Very nice! I also do intarsia and a good tip i learned is to pick a part of the pattern line to cut and always cut on that side. whether it be to the left of the line, the middle, or the right. I cut thru the middle of the line on my projects and come out with a tight fit. good luck!


----------



## Kenbo (Sep 16, 2008)

Nice work indeed. I think you've done a great job.

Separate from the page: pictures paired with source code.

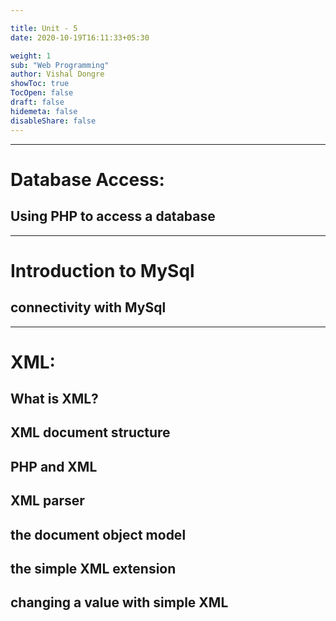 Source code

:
 ```yaml
---

title: Unit - 5
date: 2020-10-19T16:11:33+05:30

weight: 1
sub: "Web Programming"
author: Vishal Dongre
showToc: true
TocOpen: false
draft: false
hidemeta: false
disableShare: false
---
```



 
---

# Database Access:
## Using PHP to access a database

---

# Introduction to MySql
## connectivity with MySql


---

# XML: 
## What is XML? 
## XML document structure
## PHP and XML
## XML parser
## the document object model
## the simple XML extension
## changing a value with simple XML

Nice to see you posting again Mike (wdkits1) I thought you'd left us. Glad to see you're still around.


----------



## Warnock (Apr 4, 2011)

*Salute the Eagle*

Very nice job on the Eagle. I had to look to see the gaps you talked about, so don't worry they are blatently obvious.

Well done on the Eagle.


----------



## Ted Tolstad (Feb 20, 2011)

Very nice job. Good looking Eagle.


----------



## mn pete (Dec 10, 2010)

Good job bud!


----------



## lmm211 (Aug 19, 2011)

Thanks guys, that's good to hear! I'll definitely be using those tips, especially the black marker one in the future, simple but brilliant


----------



## ACP (Jan 24, 2009)

Every project we make we see our errors that others often don't. I don't do Intarsia and looking at your eagle with my novice eyes all I see is awesome. I would be proud to display that anywhere in my house. I think it's great.


----------



## cabinetman (Jul 5, 2007)

Great looking eagle. Well done. 

I carved one, but not an intarsia. I may have to give it a try.













 







.


----------



## Leatherneck (Dec 14, 2008)

very nice .. the claws look 3D .. I can see a fish there :thumbsup:


----------